The Chicago Daily Tribune,
June 9, 1896

Well-Known Actor Is Attacked with Paralysis of the Heart.

Omaha, Neb., June 8.--Frank Mayo, the celebrated actor, died very suddenly of paralysis of the heart while on board the Union Pacific fast mail going east near Grand Island. Mr. Mayo was on his way to Omaha with his company, where he was to open an engagement tomorrow. Dr. M. J. Gahan of Grand Island was telegraphed to meet the train. When the fast mail pulled into Grand Island the physician boarded the train, but his services came too late, Mr. Mayo having expired a few moments before.

The remains arrived here at 5 o'clock, where they were taken charge of by Roland Reed and a delegation from the lodge of Elks.

Denver, Colo., June 8--Frank Mayo, the actor, who died on the train near Grand Island, Neb., today, when en route east, complained of severe pains in the region of his heart all last week while playing an engagement in this city. Although obliged to call in a doctor he appeared on the boards every night. His last appearance on the stage was in "Pudd'nhead Wilson" at the Broadway Theatre in this city Saturday night.

"Frank Mayo was one of the kindest-hearted and best-liked men on the stage," said Louis L. Sharpe of McVicker's Theater. "There is no one in the profession who will be more missed. He had a smile and a cheery word for every one he met. Frank was born in 1837. His first star engagement in Chicago was at McVicker's in 1860. And that time we had our own stock company and he played the star parts, appearing at that time as Hamlet, Ingomar, and Iago. For many years he also played 'The Streets of New York,' which was a great favorite with everybody in the '60s.

"His first appearance on the stage was in the California Theater in San Francisco. In the early '70s he took the part of Davy Crockett, in which character he made a great hit and with which he had been associated ever since. In 1888 he brought out 'Nordeck,' but in spite of his efforts the play was not a success. Two years before that he played 'Macbeth' for one season, and had a star cast with him.

"For the last two seasons he has been playing 'Pudd'head Wilson,' appearing in that part the last time he was in Chicago, which was the two weeks ending Jan. 12 of this year. He was booked here for the same play next winter during Christmas and New Year's weeks.

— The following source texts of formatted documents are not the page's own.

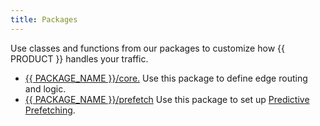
 ```yaml
---
title: Packages
---
```


Use classes and functions from our packages to customize how {{ PRODUCT }} handles your traffic.
-   [{{ PACKAGE_NAME }}/core.](/docs/api/core) Use this package to define edge routing and logic.
-   [{{ PACKAGE_NAME }}/prefetch](/docs/api/prefetch) Use this package to set up [Predictive Prefetching](/guides/performance/prefetching).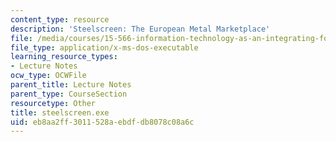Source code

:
 ```yaml
---
content_type: resource
description: 'Steelscreen: The European Metal Marketplace'
file: /media/courses/15-566-information-technology-as-an-integrating-force-in-manufacturing-spring-2003/eb8aa2ff3011528aebdfdb8078c08a6c_steelscreen.exe
file_type: application/x-ms-dos-executable
learning_resource_types:
- Lecture Notes
ocw_type: OCWFile
parent_title: Lecture Notes
parent_type: CourseSection
resourcetype: Other
title: steelscreen.exe
uid: eb8aa2ff-3011-528a-ebdf-db8078c08a6c
---
```

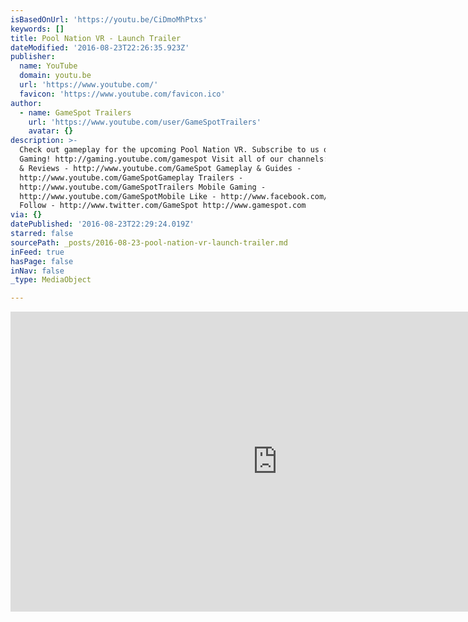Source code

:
 ```yaml
---
isBasedOnUrl: 'https://youtu.be/CiDmoMhPtxs'
keywords: []
title: Pool Nation VR - Launch Trailer
dateModified: '2016-08-23T22:26:35.923Z'
publisher:
  name: YouTube
  domain: youtu.be
  url: 'https://www.youtube.com/'
  favicon: 'https://www.youtube.com/favicon.ico'
author:
  - name: GameSpot Trailers
    url: 'https://www.youtube.com/user/GameSpotTrailers'
    avatar: {}
description: >-
  Check out gameplay for the upcoming Pool Nation VR. Subscribe to us on YouTube
  Gaming! http://gaming.youtube.com/gamespot Visit all of our channels: Features
  & Reviews - http://www.youtube.com/GameSpot Gameplay & Guides -
  http://www.youtube.com/GameSpotGameplay Trailers -
  http://www.youtube.com/GameSpotTrailers Mobile Gaming -
  http://www.youtube.com/GameSpotMobile Like - http://www.facebook.com/GameSpot
  Follow - http://www.twitter.com/GameSpot http://www.gamespot.com
via: {}
datePublished: '2016-08-23T22:29:24.019Z'
starred: false
sourcePath: _posts/2016-08-23-pool-nation-vr-launch-trailer.md
inFeed: true
hasPage: false
inNav: false
_type: MediaObject

---
```

<iframe src="https://cdn.embedly.com/widgets/media.html?src=https%3A%2F%2Fwww.youtube.com%2Fembed%2FCiDmoMhPtxs%3Ffeature%3Doembed&amp;url=http%3A%2F%2Fwww.youtube.com%2Fwatch%3Fv%3DCiDmoMhPtxs&amp;image=https%3A%2F%2Fi.ytimg.com%2Fvi%2FCiDmoMhPtxs%2Fhqdefault.jpg&amp;key=b7d04c9b404c499eba89ee7072e1c4f7&amp;type=text%2Fhtml&amp;schema=youtube" width="854" height="480" scrolling="no" frameborder="0" allowfullscreen="" style=""></iframe>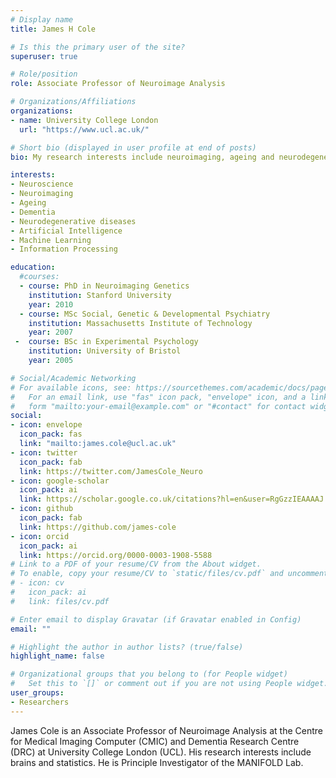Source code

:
 ```yaml
---
# Display name
title: James H Cole

# Is this the primary user of the site?
superuser: true

# Role/position
role: Associate Professor of Neuroimage Analysis

# Organizations/Affiliations
organizations:
- name: University College London
  url: "https://www.ucl.ac.uk/"

# Short bio (displayed in user profile at end of posts)
bio: My research interests include neuroimaging, ageing and neurodegenerative diseases

interests:
- Neuroscience
- Neuroimaging
- Ageing
- Dementia
- Neurodegenerative diseases
- Artificial Intelligence
- Machine Learning
- Information Processing

education:
  #courses:
  - course: PhD in Neuroimaging Genetics
    institution: Stanford University
    year: 2010
  - course: MSc Social, Genetic & Developmental Psychiatry
    institution: Massachusetts Institute of Technology
    year: 2007
 -  course: BSc in Experimental Psychology
    institution: University of Bristol
    year: 2005

# Social/Academic Networking
# For available icons, see: https://sourcethemes.com/academic/docs/page-builder/#icons
#   For an email link, use "fas" icon pack, "envelope" icon, and a link in the
#   form "mailto:your-email@example.com" or "#contact" for contact widget.
social:
- icon: envelope
  icon_pack: fas
  link: "mailto:james.cole@ucl.ac.uk"
- icon: twitter
  icon_pack: fab
  link: https://twitter.com/JamesCole_Neuro
- icon: google-scholar
  icon_pack: ai
  link: https://scholar.google.co.uk/citations?hl=en&user=RgGzzIEAAAAJ
- icon: github
  icon_pack: fab
  link: https://github.com/james-cole
- icon: orcid
  icon_pack: ai
  link: https://orcid.org/0000-0003-1908-5588
# Link to a PDF of your resume/CV from the About widget.
# To enable, copy your resume/CV to `static/files/cv.pdf` and uncomment the lines below.
# - icon: cv
#   icon_pack: ai
#   link: files/cv.pdf

# Enter email to display Gravatar (if Gravatar enabled in Config)
email: ""

# Highlight the author in author lists? (true/false)
highlight_name: false

# Organizational groups that you belong to (for People widget)
#   Set this to `[]` or comment out if you are not using People widget.
user_groups:
- Researchers
---
```


James Cole is an Associate Professor of Neuroimage Analysis at the Centre for Medical Imaging Computer (CMIC) and Dementia Research Centre (DRC) at University College London (UCL). His research interests include brains and statistics. He is Principle Investigator of the MANIFOLD Lab.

"When he was here last he was not feeling in good health and complained of gastric trouble. It's too bad, as he was doing remarkably well in 'Pudd'nhead Wilson,' and he had a sure fortune in the play. He had an excellent company, including Frank E. Aiken and Eleanor Moretti, and business had been good with them from the start. In fact, he had done so well for some time that he undoubtedly left a snug competence.

"He was married only once, I think, and his wife was not an actress. She is still living. His son Frank has been on the stage for some time, and has frequently played the parts his father had taken. He only daughter, Eleanor, appeared here last summer in 'Princess Bonnie,' but afterwards she was married to a wealthy Eastern man and she then abandoned the stage. Frank Mayo had a delightful home, which he named Crockett Lodge, at which he and his family spent much of their leisure time. The place was near Canton, Pa. There are many men whom the world could have better spared than Frank Mayo."